Kivirist and her husband, John Ivanko, quit their jobs at a Chicago advertising agency. In 1998 they opened Inn Serendipity just a few miles north of the Illinois border in southern Green County, Wisconsin. The couple’s farm with its bed and breakfast is powered by 100 percent renewable energy. It includes photovoltaic systems, a solar-heated straw-bale greenhouse and a Tesla charging station. The business has garnered national recognition and awards. It even has its own bakery that creates Latvian sourdough rye bread, farmstead butterhorn rolls and muffins. Kivirist was among those who successfully fought to change home-baking regulations in 2017.
More than 10 years ago Kivirist began connecting with other women farmers and business owners in Green County. That ultimately led to monthly pot-luck dinners where those in the room would exchange ideas, discuss problems and talk about ways to improve their operations. The gatherings led to the creation of the Soil Sisters program. Now the potlucks draw women from several counties, some more than two hours away.
“We need innovation in agriculture,” Kivirist said. “Agriculture is our state’s heartbeat and it’s what our rural heritage is built on. I find it really exciting and inspiring to see farmers, particularly the women in our Soil Sisters, doing things differently and trying things out and sharing that commitment to our heritage.”
Bethany Storm had been living in the Chicago suburb of Boling Brook where she had maxed out her quarter-acre lot with vegetable and flower beds as well as fruit-bearing trees. Her husband travels for work installing large commercial heating and air-conditioning systems. After Storm went on a Soil Sisters tour, the couple in 2013 purchased 5 acres and built a home in a rural subdivision along County Road H between Blanchardville and New Glarus.
The back deck offers panoramic southern views of rolling traditional farmland, while their Little Red Farmstead property is covered with perennial flowers, vegetables, berries, a pumpkin patch and fruit trees. She also has two resident sheep and six market lambs that will be butchered this fall. She has plans to add pigs next spring. There are 18 laying hens and a pair of ducks that supply eggs. For the past two years she’s been milking two goats that produce about 2 quarts of milk per day. The milk is used by her family to make cheese, fudge and soap. She relied on fellow Soil Sisters to help start milking the goats, something she had never done.

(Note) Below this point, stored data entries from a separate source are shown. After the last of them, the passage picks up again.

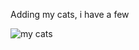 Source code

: Adding my cats, i have a few

![my cats](http://l450v.alamy.com/450v/ahwmaa/pile-of-discarded-telecommunication-cables-to-be-recycled-ahwmaa.jpg)
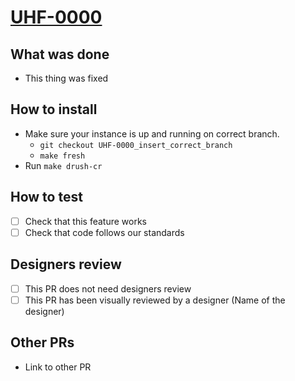 # [UHF-0000](https://helsinkisolutionoffice.atlassian.net/browse/UHF-0000)
<!-- What problem does this solve? -->

## What was done
<!-- Describe what was done -->

* This thing was fixed

## How to install

* Make sure your instance is up and running on correct branch.
  * `git checkout UHF-0000_insert_correct_branch`
  * `make fresh`
* Run `make drush-cr`

## How to test
<!-- Describe steps how to test the features, add as many steps as you want to be tested -->

* [ ] Check that this feature works
* [ ] Check that code follows our standards

## Designers review
<!-- One of the checkboxes below needs to be checked like this: `[x]` (or click when not in edit mode) -->

* [ ] This PR does not need designers review
* [ ] This PR has been visually reviewed by a designer (Name of the designer)

## Other PRs
<!-- For example an related PR in another repository -->

* Link to other PR
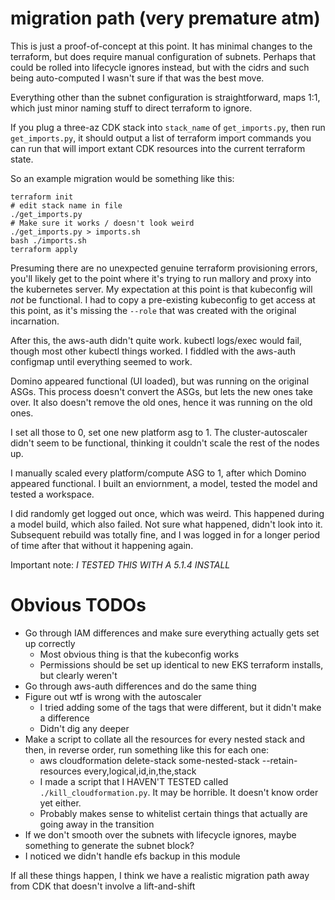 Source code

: # migration path (very premature atm)

This is just a proof-of-concept at this point. It has minimal changes to the terraform, but does require manual configuration of subnets. Perhaps that could be rolled into lifecycle ignores instead, but with the cidrs and such being auto-computed I wasn't sure if that was the best move.

Everything other than the subnet configuration is straightforward, maps 1:1, which just minor naming stuff to direct terraform to ignore.

If you plug a three-az CDK stack into `stack_name` of `get_imports.py`, then run `get_imports.py`, it should output a list of terraform import commands you can run that will import extant CDK resources into the current terraform state.

So an example migration would be something like this:

    terraform init
    # edit stack name in file
    ./get_imports.py
    # Make sure it works / doesn't look weird
    ./get_imports.py > imports.sh
    bash ./imports.sh
    terraform apply

Presuming there are no unexpected genuine terraform provisioning errors, you'll likely get to the point where it's trying to run mallory and proxy into the kubernetes server. My expectation at this point is that kubeconfig will _not_ be functional. I had to copy a pre-existing kubeconfig to get access at this point, as it's missing the `--role` that was created with the original incarnation.

After this, the aws-auth didn't quite work. kubectl logs/exec would fail, though most other kubectl things worked. I fiddled with the aws-auth configmap until everything seemed to work.

Domino appeared functional (UI loaded), but was running on the original ASGs. This process doesn't convert the ASGs, but lets the new ones take over. It also doesn't remove the old ones, hence it was running on the old ones.

I set all those to 0, set one new platform asg to 1. The cluster-autoscaler didn't seem to be functional, thinking it couldn't scale the rest of the nodes up.

I manually scaled every platform/compute ASG to 1, after which Domino appeared functional. I built an enviornment, a model, tested the model and tested a workspace.

I did randomly get logged out once, which was weird. This happened during a model build, which also failed. Not sure what happened, didn't look into it. Subsequent rebuild was totally fine, and I was logged in for a longer period of time after that without it happening again.

Important note: _I TESTED THIS WITH A 5.1.4 INSTALL_

# Obvious TODOs

* Go through IAM differences and make sure everything actually gets set up correctly
  * Most obvious thing is that the kubeconfig works
  * Permissions should be set up identical to new EKS terraform installs, but clearly weren't
* Go through aws-auth differences and do the same thing
* Figure out wtf is wrong with the autoscaler
  * I tried adding some of the tags that were different, but it didn't make a difference
  * Didn't dig any deeper
* Make a script to collate all the resources for every nested stack and then, in reverse order, run something like this for each one:
  * aws cloudformation delete-stack some-nested-stack --retain-resources every,logical,id,in,the,stack
  * I made a script that I HAVEN'T TESTED called `./kill_cloudformation.py`. It may be horrible. It doesn't know order yet either.
  * Probably makes sense to whitelist certain things that actually are going away in the transition
* If we don't smooth over the subnets with lifecycle ignores, maybe something to generate the subnet block?
* I noticed we didn't handle efs backup in this module

If all these things happen, I think we have a realistic migration path away from CDK that doesn't involve a lift-and-shift
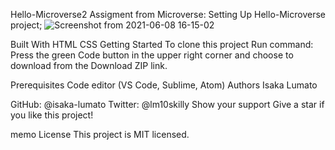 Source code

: Hello-Microverse2
Assigment from Microverse: Setting Up Hello-Microverse project;
![Screenshot from 2021-06-08 16-15-02](https://user-images.githubusercontent.com/75973193/121197707-33780100-c87a-11eb-8429-b78f1811c014.png)

Built With
HTML
CSS 
Getting Started
To clone this project Run command: Press the green Code button in the upper right corner and choose to download from the Download ZIP link.

Prerequisites
Code editor (VS Code, Sublime, Atom)
Authors
Isaka Lumato

GitHub: @isaka-lumato
Twitter: @lm10skilly
Show your support
Give a star if you like this project!

memo License
This project is MIT licensed.
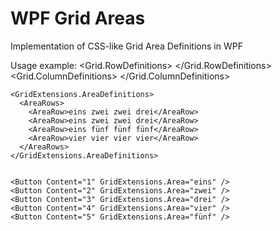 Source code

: # WPF Grid Areas

Implementation of CSS-like Grid Area Definitions in WPF

Usage example:
 <Grid Margin="7" GridExtensions.Gap="7">
    <Grid.RowDefinitions>
      <RowDefinition Height="100*"/>
      <RowDefinition Height="100*"/>
      <RowDefinition Height="100*"/>
      <RowDefinition Height="100*"/>
    </Grid.RowDefinitions>
    <Grid.ColumnDefinitions>
      <ColumnDefinition Width="100*" />
      <ColumnDefinition Width="100*"/>
      <ColumnDefinition Width="100*"/>
      <ColumnDefinition Width="100*"/>
    </Grid.ColumnDefinitions>

    <GridExtensions.AreaDefinitions>
      <AreaRows>
        <AreaRow>eins zwei zwei drei</AreaRow>
        <AreaRow>eins zwei zwei drei</AreaRow>
        <AreaRow>eins fünf fünf fünf</AreaRow>
        <AreaRow>vier vier vier vier</AreaRow>
      </AreaRows>
    </GridExtensions.AreaDefinitions>


    <Button Content="1" GridExtensions.Area="eins" />
    <Button Content="2" GridExtensions.Area="zwei" />
    <Button Content="3" GridExtensions.Area="drei" />
    <Button Content="4" GridExtensions.Area="vier" />
    <Button Content="5" GridExtensions.Area="fünf" />

  </Grid>
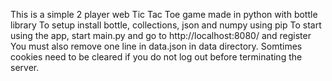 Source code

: This is a simple 2 player web Tic Tac Toe game made in python with bottle library
To setup install bottle, collections, json and numpy using pip
To start using the app, start main.py and go to http://localhost:8080/ and register
You must also remove one line in data.json in data directory.
Somtimes cookies need to be cleared if you do not log out before terminating the server.
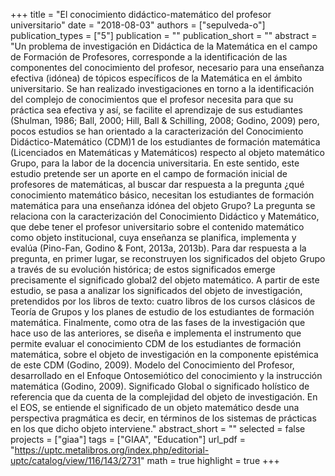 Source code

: +++
title = "El conocimiento didáctico-matemático del profesor universitario"
date = "2018-08-03"
authors = ["sepulveda-o"]
publication_types = ["5"]
publication = ""
publication_short = ""
abstract = "Un problema de investigación en Didáctica de la Matemática en el campo de Formación de Profesores, corresponde a la identificación de las componentes del conocimiento del profesor, necesario para una enseñanza efectiva (idónea) de tópicos específicos de la Matemática en el ámbito universitario. Se han realizado investigaciones en torno a la identificación del complejo de conocimientos que el profesor necesita para que su práctica sea efectiva y así, se facilite el aprendizaje de sus estudiantes (Shulman, 1986; Ball, 2000; Hill, Ball & Schilling, 2008; Godino, 2009) pero, pocos estudios se han orientado a la caracterización del Conocimiento Didáctico-Matemático (CDM)1 de los estudiantes de formación matemática (Licenciados en Matemáticas y Matemáticos) respecto al objeto matemático Grupo, para la labor de la docencia universitaria. En este sentido, este estudio pretende ser un aporte en el campo de formación inicial de profesores de matemáticas, al buscar dar respuesta a la pregunta ¿qué conocimiento matemático básico, necesitan los estudiantes de formación matemática para una enseñanza idónea del objeto Grupo? La pregunta se relaciona con la caracterización del Conocimiento Didáctico y Matemático, que debe tener el profesor universitario sobre el contenido matemático como objeto institucional, cuya enseñanza se planifica, implementa y evalúa (Pino-Fan, Godino & Font, 2013a, 2013b). Para dar respuesta a la pregunta, en primer lugar, se reconstruyen los significados del objeto Grupo a través de su evolución histórica; de estos significados emerge precisamente el significado global2 del objeto matemático. A partir de este estudio, se pasa a analizar los significados del objeto de investigación, pretendidos por los libros de texto: cuatro libros de los cursos clásicos de Teoría de Grupos y los planes de estudio de los estudiantes de formación matemática. Finalmente, como otra de las fases de la investigación que hace uso de las anteriores, se diseña e implementa el instrumento que permite evaluar el conocimiento CDM de los estudiantes de formación matemática, sobre el objeto de investigación en la componente epistémica de este CDM (Godino, 2009).  Modelo del Conocimiento del Profesor, desarrollado en el Enfoque Ontosemiótico del conocimiento y la instrucción matemática (Godino, 2009).  Significado Global o significado holístico de referencia que da cuenta de la complejidad del objeto de investigación. En el EOS, se entiende el significado de un objeto matemático desde una perspectiva pragmática es decir, en términos de los sistemas de prácticas en los que dicho objeto interviene."
abstract_short = ""
selected = false
projects = ["giaa"]
tags = ["GIAA", "Education"]
url_pdf = "https://uptc.metalibros.org/index.php/editorial-uptc/catalog/view/116/143/2731"
math = true
highlight = true
+++
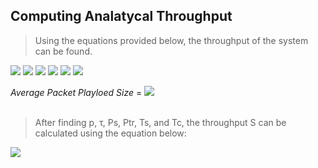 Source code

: ## Computing Analatycal Throughput

>Using the equations provided below, the throughput of the system can be found.

<img src="https://latex.codecogs.com/svg.latex?\small&space;P=1-(1-\tau)^{n-1}" />

<img src="https://latex.codecogs.com/svg.latex?\small&space;\tau=\frac{2(1-2P)}{(1-2P)(w+1)+Pw(1-(2P)^m)}" />

<img src="https://latex.codecogs.com/svg.latex?\small&space;P_t_r=1-(1-\tau)^n" />

<img src="https://latex.codecogs.com/svg.latex?\small&space;P_s=\frac{\dbinom{n}{1}\tau(1-\tau)^{n-1}}{P_t_r}" />

<img src="https://latex.codecogs.com/svg.latex?\small&space;T_s=T_{RTS}+T_{CTS}+T_{packet}+T_{ack}+3SIFS+DIFS" />

<img src="https://latex.codecogs.com/svg.latex?\small&space;T_c=T_{RTS}+DIFS" />

*Average Packet Playloed Size* = <img src="https://latex.codecogs.com/svg.latex?\small&space;E[P]=100" /> <br/> <br/>

>After finding p, τ, Ps, Ptr, Ts, and Tc, the throughput S can be calculated using the equation below:

<img src="https://latex.codecogs.com/svg.latex?\small&space;S=\frac{P_sP_t_rE[P]}{(1-P_tr)\sigma+P_t_rP_sT_s+P_t_r(1-P_s)T_c}" />

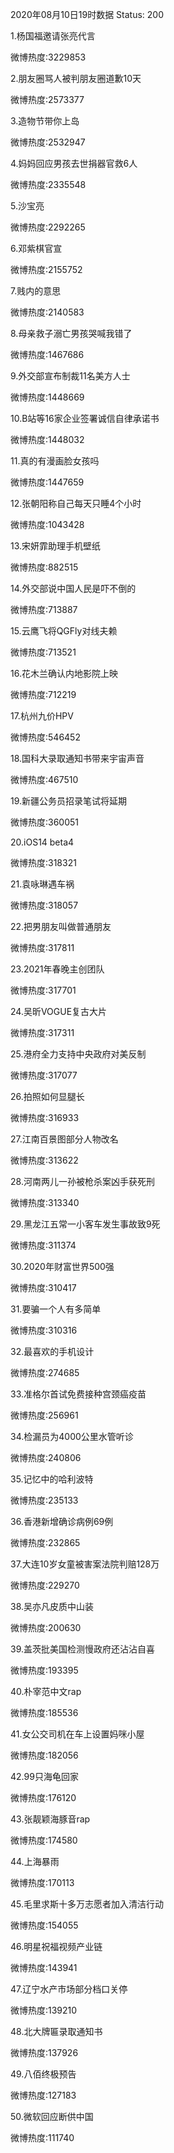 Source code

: 2020年08月10日19时数据
Status: 200

1.杨国福邀请张亮代言

微博热度:3229853

2.朋友圈骂人被判朋友圈道歉10天

微博热度:2573377

3.造物节带你上岛

微博热度:2532947

4.妈妈回应男孩去世捐器官救6人

微博热度:2335548

5.沙宝亮

微博热度:2292265

6.邓紫棋官宣

微博热度:2155752

7.贱内的意思

微博热度:2140583

8.母亲救子溺亡男孩哭喊我错了

微博热度:1467686

9.外交部宣布制裁11名美方人士

微博热度:1448669

10.B站等16家企业签署诚信自律承诺书

微博热度:1448032

11.真的有漫画脸女孩吗

微博热度:1447659

12.张朝阳称自己每天只睡4个小时

微博热度:1043428

13.宋妍霏助理手机壁纸

微博热度:882515

14.外交部说中国人民是吓不倒的

微博热度:713887

15.云鹰飞将QGFly对线夫赖

微博热度:713521

16.花木兰确认内地影院上映

微博热度:712219

17.杭州九价HPV

微博热度:546452

18.国科大录取通知书带来宇宙声音

微博热度:467510

19.新疆公务员招录笔试将延期

微博热度:360051

20.iOS14 beta4

微博热度:318321

21.袁咏琳遇车祸

微博热度:318057

22.把男朋友叫做普通朋友

微博热度:317811

23.2021年春晚主创团队

微博热度:317701

24.吴昕VOGUE复古大片

微博热度:317311

25.港府全力支持中央政府对美反制

微博热度:317077

26.拍照如何显腿长

微博热度:316933

27.江南百景图部分人物改名

微博热度:313622

28.河南两儿一孙被枪杀案凶手获死刑

微博热度:313340

29.黑龙江五常一小客车发生事故致9死

微博热度:311374

30.2020年财富世界500强

微博热度:310417

31.要骗一个人有多简单

微博热度:310316

32.最喜欢的手机设计

微博热度:274685

33.准格尔首试免费接种宫颈癌疫苗

微博热度:256961

34.检漏员为4000公里水管听诊

微博热度:240806

35.记忆中的哈利波特

微博热度:235133

36.香港新增确诊病例69例

微博热度:232865

37.大连10岁女童被害案法院判赔128万

微博热度:229270

38.吴亦凡皮质中山装

微博热度:200630

39.盖茨批美国检测慢政府还沾沾自喜

微博热度:193395

40.朴宰范中文rap

微博热度:185536

41.女公交司机在车上设置妈咪小屋

微博热度:182056

42.99只海龟回家

微博热度:176120

43.张靓颖海豚音rap

微博热度:174580

44.上海暴雨

微博热度:170113

45.毛里求斯十多万志愿者加入清洁行动

微博热度:154055

46.明星祝福视频产业链

微博热度:143941

47.辽宁水产市场部分档口关停

微博热度:139210

48.北大牌匾录取通知书

微博热度:137926

49.八佰终极预告

微博热度:127183

50.微软回应断供中国

微博热度:111740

“I think I cried,” Storm recalled of her first attempt at milking a goat. “She didn’t know what to do and I didn’t know what to do. It was both ours first time, so there was a lot of juggling and kicking over the milk bucket and hopping around.”
Storm, 42, is a retired biologist who years ago spent time working on restoration projects in the Florida Everglades. She’s now spending some of her time as a volunteer monitoring phosphorous levels in Dougherty Creek, a highly regarded trout stream. Its headwaters, created by five springs, is just a few-hundred yards down the hill from her farmstead. It adds another dimension to Storm’s stewardship of the land and her role as a Soil Sister.
“I never thought I’d be a farmer,” said Storm, whose farmstead is part of the tour. “It’s possible at any scale. It doesn’t have to be huge. You can take the pressure off of the food system as it is today by just keeping it local and doing it yourself.”